In [1]:
from azureml.core import Workspace, LinkedService
from azureml.widgets import RunDetails

In [7]:
synapse_linked = 'synw-dmpbackup-westeu-01p-linked'
synapse_compute_name = 'cc-small'
synapse_pool_name = 'test'

In [8]:
ws = Workspace.from_config()

## Retrieve the link between your Azure Synapse Analytics workspace and your Azure Machine Learning workspace

In [9]:
for service in LinkedService.list(ws) : 
    print(f"Service: {service}")

# Retrieve a known linked service
linked_service = LinkedService.get(ws, synapse_linked)
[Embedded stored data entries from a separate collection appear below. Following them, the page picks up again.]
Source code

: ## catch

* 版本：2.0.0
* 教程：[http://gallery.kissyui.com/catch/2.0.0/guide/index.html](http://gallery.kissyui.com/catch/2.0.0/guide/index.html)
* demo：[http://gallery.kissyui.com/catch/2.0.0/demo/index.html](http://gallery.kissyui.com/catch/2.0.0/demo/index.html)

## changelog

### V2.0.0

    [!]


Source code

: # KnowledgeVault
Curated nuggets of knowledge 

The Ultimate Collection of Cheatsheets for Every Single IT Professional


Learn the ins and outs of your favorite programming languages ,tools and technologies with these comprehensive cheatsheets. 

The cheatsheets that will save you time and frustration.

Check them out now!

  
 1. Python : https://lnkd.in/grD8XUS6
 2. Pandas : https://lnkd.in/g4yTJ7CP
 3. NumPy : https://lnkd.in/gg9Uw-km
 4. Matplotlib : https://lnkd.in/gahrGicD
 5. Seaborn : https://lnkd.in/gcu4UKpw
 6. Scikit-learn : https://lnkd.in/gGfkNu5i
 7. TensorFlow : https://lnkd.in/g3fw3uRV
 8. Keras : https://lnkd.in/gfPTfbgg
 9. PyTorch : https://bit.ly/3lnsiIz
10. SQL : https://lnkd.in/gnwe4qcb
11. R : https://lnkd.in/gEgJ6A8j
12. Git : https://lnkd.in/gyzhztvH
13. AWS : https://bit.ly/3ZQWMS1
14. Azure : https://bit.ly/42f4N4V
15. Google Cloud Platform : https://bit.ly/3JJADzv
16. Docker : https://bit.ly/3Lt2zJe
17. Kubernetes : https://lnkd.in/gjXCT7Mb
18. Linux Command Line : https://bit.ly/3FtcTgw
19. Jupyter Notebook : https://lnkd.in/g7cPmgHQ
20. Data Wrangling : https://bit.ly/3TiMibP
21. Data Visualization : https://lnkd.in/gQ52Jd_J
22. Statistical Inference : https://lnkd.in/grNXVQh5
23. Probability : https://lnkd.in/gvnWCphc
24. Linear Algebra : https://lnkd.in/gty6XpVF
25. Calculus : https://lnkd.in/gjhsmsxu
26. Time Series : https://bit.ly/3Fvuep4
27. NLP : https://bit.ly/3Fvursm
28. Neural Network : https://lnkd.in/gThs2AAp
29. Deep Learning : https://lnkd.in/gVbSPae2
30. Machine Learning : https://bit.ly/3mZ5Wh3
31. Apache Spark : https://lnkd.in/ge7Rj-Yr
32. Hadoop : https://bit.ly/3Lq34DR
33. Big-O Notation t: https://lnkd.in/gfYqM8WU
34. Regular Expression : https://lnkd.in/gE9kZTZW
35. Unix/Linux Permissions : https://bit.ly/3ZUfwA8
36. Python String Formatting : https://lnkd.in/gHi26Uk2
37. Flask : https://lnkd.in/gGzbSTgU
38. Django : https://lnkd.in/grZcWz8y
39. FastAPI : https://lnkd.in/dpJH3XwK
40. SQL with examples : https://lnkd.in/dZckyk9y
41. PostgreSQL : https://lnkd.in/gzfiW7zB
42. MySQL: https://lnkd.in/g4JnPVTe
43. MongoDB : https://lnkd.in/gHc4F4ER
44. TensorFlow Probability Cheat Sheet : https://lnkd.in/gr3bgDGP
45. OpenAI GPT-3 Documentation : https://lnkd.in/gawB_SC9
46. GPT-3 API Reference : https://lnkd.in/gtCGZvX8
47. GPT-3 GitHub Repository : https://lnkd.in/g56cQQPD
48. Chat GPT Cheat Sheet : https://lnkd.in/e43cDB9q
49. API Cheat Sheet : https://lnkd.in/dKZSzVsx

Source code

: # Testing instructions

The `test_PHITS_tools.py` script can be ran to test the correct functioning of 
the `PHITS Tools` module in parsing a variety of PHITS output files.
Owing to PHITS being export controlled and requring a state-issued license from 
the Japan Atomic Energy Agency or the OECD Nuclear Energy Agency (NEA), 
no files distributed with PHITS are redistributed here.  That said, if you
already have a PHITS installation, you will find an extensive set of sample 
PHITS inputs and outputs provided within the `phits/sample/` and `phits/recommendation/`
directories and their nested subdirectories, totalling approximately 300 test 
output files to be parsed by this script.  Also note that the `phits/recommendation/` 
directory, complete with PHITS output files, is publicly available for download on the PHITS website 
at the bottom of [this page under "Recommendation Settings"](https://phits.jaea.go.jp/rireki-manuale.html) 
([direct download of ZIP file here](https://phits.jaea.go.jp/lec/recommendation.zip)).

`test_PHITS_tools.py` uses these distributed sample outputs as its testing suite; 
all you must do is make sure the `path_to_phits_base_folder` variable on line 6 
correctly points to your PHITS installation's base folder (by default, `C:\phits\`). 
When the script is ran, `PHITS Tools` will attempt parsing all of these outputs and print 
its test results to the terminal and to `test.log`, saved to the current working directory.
Service: LinkedService(workspace=Workspace.create(name='mlw-dmpbackup-westeu-01p', subscription_id='25a89471-60b3-4c91-b44f-ca49f38e6137', resource_group='rg-dmpbackup-westeu-01p'), name=synw-dmpbackup-westeu-01p-linked, type=LinkedServiceLinkType.synapse, linked_service_resource_id=/subscriptions/25a89471-60b3-4c91-b44f-ca49f38e6137/resourceGroups/rg-dmpbackup-westeu-01p/providers/Microsoft.Synapse/workspaces/synw-dmpbackup-westeu-01p, system_assigned_identity_principal_id=4920cd8e-47e7-4407-8d4b-2dc91a133c2f


## Attach your Apache spark pool as a compute target for Azure Machine Learning

In [10]:
from azureml.core.compute import SynapseCompute, ComputeTarget


attach_config = SynapseCompute.attach_configuration(
        linked_service=linked_service,
        type="SynapseSpark",
        pool_name=synapse_pool_name,
)

synapse_compute = ComputeTarget.attach(
        workspace=ws,
        name=synapse_compute_name,
        attach_configuration=attach_config,
)

synapse_compute.wait_for_completion()

Provisioning operation finished, operation "Succeeded"


## Create a SynapseSparkStep that uses the linked Apache Spark pool

In [6]:
from azureml.core.environment import Environment
from azureml.pipeline.steps import SynapseSparkStep

env = Environment(name="myenv")
env.python.conda_dependencies.add_pip_package("azureml-core>=1.20.0")

step_1 = SynapseSparkStep(
    name='synapse-spark',
    file='prep-dataset-synapse.py',
    source_directory="./code", 
    arguments=["--hday", '2021-12-01', '--out_dataset_name', 'one-user-dataset', '--out_dataset_desc', 'dataset with only one user'],
    compute_target=synapse_compute_name,
    driver_memory="7g",
    driver_cores=4,
    executor_memory="7g",
    executor_cores=2,
    num_executors=1,
    environment=env,
)

only conda_dependencies specified in environment will be used in Synapse Spark run.


In [None]:
from azureml.pipeline.core import Pipeline

pipeline = Pipeline(workspace=ws, steps=[step_1])
pipeline_run = pipeline.submit('synapse-pipeline', regenerate_outputs=True)
RunDetails(pipeline_run).show()
pipeline_run.wait_for_completion(show_output=True)

In [11]:
from azureml.core import RunConfiguration
from azureml.core import ScriptRunConfig 

from azureml.core.environment import CondaDependencies
conda_dep = CondaDependencies()
conda_dep.add_pip_package("azureml-core==1.20.0")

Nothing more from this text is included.